Introduction: Young Escher
I wanted some sort of smart title like Young Einstein, but that was taken. And this Instructable is less about physics and more about math.
This is a great way to introduce young kids to geometry without them knowing about it. Lots of kids get stuffed baseballs, footballs, and soccer balls. They all have interesting shapes and designs. The soccer ball is recognized as a truncated icosahedron, but no one is selling the other great polyhedron, like octahedrons, pentagonal hexecohedrons, and rhombic dodecahedrons.
Here we'll make a pattern for our polyhedron and then sew it together with scrap material.
(Pictured is the finished rhombic dodecahedron.)
Step 1: Get Polyhedron Net
The polyhedron net is a spread out 2D version of the 3D polyhedron. It is like the un-folded version of the polyhedron.
The best source of polyhedron nets that I've found is from Wolfram MathWorld.
(If the link doesn't work follow from www.mathworld.wolfram.com through Recreational Mathematics --> Mathematical Art --> Polyhedron Nets.)
Select the "Build your own polyhedron" button.
Print two (2) copies
-one at normal scale
-one at larger scale for pattern
(The larger the pattern, the easier it will be to sew together. I upscaled my printout to 300%.)
Most of the polyhedron use regular polygons in the nets. The attached PDF file has a set of polygons that you can use for your templates.
Step 2: Make Paper Model
It is important to build a paper model so it is easier to see how the fabric pieces will fit together.
Cut out the normal size polyhedron net.
Fold together and tape with transparent tape
Step 3: Make Face Pattern
Cut out the face pattern from the large scale printout.

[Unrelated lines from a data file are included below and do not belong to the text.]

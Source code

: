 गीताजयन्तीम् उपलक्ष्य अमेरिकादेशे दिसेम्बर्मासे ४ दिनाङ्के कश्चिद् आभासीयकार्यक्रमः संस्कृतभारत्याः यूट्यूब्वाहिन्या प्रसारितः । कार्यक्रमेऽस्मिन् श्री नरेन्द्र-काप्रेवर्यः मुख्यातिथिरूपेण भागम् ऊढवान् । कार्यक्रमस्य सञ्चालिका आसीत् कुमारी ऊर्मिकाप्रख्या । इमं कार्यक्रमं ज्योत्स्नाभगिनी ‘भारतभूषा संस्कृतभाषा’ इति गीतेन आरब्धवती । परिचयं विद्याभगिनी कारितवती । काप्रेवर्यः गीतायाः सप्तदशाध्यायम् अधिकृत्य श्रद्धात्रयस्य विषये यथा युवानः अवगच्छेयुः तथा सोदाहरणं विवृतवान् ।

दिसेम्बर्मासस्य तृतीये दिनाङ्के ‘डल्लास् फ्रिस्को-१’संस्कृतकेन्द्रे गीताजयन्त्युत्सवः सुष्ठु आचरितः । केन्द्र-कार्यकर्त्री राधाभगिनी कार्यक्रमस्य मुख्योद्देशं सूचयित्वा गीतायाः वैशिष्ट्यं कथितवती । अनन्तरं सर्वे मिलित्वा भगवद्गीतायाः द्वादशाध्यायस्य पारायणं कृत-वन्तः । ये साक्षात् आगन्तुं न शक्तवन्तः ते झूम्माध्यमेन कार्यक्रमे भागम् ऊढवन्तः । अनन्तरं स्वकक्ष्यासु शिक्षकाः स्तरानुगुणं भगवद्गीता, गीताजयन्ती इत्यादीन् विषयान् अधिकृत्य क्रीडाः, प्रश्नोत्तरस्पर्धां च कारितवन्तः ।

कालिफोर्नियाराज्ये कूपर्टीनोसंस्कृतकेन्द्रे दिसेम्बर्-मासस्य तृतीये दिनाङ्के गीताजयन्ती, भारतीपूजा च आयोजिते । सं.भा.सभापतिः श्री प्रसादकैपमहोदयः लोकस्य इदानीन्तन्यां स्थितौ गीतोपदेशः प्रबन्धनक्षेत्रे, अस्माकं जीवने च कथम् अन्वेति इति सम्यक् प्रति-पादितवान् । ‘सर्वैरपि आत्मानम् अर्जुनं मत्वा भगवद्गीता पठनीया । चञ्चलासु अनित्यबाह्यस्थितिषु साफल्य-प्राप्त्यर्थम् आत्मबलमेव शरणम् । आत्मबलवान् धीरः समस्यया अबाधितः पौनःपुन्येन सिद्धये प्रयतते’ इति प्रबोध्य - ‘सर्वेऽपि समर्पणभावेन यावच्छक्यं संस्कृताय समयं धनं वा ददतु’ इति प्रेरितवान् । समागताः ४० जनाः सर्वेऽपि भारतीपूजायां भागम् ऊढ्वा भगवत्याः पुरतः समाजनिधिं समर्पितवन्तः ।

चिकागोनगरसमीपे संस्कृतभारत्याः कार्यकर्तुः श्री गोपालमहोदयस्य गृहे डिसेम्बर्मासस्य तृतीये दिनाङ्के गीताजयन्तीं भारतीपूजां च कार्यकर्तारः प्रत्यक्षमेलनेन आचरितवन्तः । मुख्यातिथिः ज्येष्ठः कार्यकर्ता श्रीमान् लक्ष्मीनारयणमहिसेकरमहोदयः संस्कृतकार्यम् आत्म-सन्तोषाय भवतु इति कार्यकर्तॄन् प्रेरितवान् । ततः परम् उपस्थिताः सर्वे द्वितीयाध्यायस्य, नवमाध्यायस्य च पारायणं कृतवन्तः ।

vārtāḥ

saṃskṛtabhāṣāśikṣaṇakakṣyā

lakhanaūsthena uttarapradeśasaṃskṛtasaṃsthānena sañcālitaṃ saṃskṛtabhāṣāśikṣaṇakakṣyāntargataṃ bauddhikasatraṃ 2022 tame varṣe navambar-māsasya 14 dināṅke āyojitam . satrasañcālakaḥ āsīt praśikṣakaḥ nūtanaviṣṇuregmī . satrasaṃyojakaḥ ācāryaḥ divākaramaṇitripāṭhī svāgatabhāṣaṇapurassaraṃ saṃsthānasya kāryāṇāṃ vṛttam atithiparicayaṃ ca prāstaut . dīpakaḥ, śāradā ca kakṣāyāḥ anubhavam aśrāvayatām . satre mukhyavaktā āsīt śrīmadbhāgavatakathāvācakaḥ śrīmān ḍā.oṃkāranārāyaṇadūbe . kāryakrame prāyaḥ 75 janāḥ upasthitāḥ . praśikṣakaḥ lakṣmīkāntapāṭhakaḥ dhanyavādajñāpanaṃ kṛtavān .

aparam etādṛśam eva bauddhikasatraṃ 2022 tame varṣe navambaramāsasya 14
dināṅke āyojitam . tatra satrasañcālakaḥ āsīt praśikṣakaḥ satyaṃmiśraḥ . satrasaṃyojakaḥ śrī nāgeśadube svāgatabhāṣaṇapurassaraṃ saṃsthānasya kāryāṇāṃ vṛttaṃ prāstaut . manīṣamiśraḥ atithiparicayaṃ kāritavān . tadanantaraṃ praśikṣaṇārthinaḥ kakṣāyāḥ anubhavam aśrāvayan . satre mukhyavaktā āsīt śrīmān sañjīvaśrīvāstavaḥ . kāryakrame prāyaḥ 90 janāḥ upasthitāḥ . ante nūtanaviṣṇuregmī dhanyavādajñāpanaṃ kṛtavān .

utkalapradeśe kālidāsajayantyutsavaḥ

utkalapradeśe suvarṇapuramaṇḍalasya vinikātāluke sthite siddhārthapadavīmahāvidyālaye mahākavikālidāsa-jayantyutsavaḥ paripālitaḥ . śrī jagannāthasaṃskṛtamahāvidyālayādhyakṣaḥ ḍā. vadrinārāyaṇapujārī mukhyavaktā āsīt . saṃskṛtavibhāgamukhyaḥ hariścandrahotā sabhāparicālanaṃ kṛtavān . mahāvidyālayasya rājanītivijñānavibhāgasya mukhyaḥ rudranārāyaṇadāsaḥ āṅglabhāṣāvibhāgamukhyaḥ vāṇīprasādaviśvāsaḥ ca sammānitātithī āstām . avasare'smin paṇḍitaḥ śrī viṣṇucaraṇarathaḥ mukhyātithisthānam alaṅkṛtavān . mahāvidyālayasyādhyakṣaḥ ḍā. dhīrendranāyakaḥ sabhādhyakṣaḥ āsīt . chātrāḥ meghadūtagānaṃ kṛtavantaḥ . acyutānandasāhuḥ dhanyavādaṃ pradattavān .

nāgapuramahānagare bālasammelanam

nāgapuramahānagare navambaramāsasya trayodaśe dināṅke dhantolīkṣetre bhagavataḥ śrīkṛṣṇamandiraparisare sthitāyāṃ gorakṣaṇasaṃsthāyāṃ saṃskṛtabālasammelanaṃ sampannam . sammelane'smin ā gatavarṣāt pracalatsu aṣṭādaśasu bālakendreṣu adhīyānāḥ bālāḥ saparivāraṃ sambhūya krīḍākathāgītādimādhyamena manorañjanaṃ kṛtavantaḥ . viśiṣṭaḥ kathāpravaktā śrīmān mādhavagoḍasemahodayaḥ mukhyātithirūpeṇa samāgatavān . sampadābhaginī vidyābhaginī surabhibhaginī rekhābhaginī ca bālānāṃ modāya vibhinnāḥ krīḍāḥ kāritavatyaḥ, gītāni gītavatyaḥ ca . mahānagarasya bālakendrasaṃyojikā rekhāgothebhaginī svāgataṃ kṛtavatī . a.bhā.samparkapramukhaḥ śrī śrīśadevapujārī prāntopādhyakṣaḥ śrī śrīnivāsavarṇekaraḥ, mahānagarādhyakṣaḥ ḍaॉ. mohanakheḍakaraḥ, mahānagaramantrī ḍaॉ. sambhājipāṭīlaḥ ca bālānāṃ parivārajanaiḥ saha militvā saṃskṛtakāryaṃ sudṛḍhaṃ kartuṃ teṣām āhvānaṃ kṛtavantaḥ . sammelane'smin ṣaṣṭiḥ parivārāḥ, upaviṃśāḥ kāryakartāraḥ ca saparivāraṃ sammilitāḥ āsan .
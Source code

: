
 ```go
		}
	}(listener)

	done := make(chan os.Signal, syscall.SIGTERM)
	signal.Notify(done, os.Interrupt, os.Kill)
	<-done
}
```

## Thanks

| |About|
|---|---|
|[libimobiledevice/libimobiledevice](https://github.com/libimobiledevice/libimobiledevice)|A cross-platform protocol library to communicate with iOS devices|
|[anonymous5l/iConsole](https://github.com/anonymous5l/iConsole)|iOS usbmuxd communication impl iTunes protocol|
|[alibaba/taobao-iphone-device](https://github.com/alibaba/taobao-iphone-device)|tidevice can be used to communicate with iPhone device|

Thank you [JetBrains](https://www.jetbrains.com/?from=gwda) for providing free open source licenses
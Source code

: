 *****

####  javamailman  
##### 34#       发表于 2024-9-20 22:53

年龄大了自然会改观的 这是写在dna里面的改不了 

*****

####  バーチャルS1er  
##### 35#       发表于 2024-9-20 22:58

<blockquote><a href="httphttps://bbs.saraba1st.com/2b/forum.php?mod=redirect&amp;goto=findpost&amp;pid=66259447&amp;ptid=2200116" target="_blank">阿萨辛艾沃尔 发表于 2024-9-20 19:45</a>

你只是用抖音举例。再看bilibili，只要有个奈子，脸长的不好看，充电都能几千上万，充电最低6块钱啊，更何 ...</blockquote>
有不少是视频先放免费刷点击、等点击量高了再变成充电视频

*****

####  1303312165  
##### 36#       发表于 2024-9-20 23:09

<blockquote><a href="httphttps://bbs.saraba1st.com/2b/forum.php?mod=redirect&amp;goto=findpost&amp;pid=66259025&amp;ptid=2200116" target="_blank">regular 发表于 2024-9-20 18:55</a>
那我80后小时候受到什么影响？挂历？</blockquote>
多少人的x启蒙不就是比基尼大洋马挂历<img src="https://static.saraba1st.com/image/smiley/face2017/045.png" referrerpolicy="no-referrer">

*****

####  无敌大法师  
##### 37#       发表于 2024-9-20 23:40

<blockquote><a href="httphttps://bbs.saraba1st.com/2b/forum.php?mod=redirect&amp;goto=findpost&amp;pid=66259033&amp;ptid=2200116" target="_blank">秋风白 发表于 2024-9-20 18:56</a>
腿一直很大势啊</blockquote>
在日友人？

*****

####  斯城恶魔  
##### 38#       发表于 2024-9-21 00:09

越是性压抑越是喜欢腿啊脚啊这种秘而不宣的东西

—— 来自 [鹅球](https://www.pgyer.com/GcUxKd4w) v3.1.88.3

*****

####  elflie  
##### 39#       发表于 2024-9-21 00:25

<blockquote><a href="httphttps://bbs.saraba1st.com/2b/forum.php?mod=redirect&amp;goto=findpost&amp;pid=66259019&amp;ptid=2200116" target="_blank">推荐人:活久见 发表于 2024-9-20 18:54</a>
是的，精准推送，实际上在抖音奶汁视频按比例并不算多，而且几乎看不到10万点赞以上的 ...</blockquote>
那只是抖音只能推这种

The rhombic dodecahedron has 12 of the same polygons for the faces, so I only had to create one pattern.
I cut out the paper shape. Then I transfered it to the cardboard from an old Diet Coke case. I've found it is easier to mark fabric from a cardboard pattern than from a paper pattern.
Step 4: Gather Materials
This is a great project for any left over scrap material. The amount needed will depend on the polyhedron that you picked from MathWorld.
You'll also need some Fiber Fill for the stuffing.
Step 5: Sew Together Inside-Out
Sew together each of the faces with the good side of the fabric facing the inside. Use your paper model to review the correct order of the faces. Leave the last edge open.
Step 6: Stuff Polyhedron
Fold the polyhedron right-side out through the edge that was left open. Use fiber fill to stuff the polyhedron. Be sure to press the fill into all of the corners. Some polyhedron will have sharp corners that will be harder to fill.
Step 7: Finish Stuffed Polyhedron
Finish stuffing the polyhedron. Stitch the open edge together. Here I use a simple whip stitch to finish it off.
Once it is finished, give this toy to a young child. They will play with it like other stuffed toys, but will grow comfortable with complex 3D geometries long before they see them again in school.
There are lots of polyhedron nets available from MathWorld. Try a few of the different polyhderon to use up more of your left over scrap material and grow a young mind.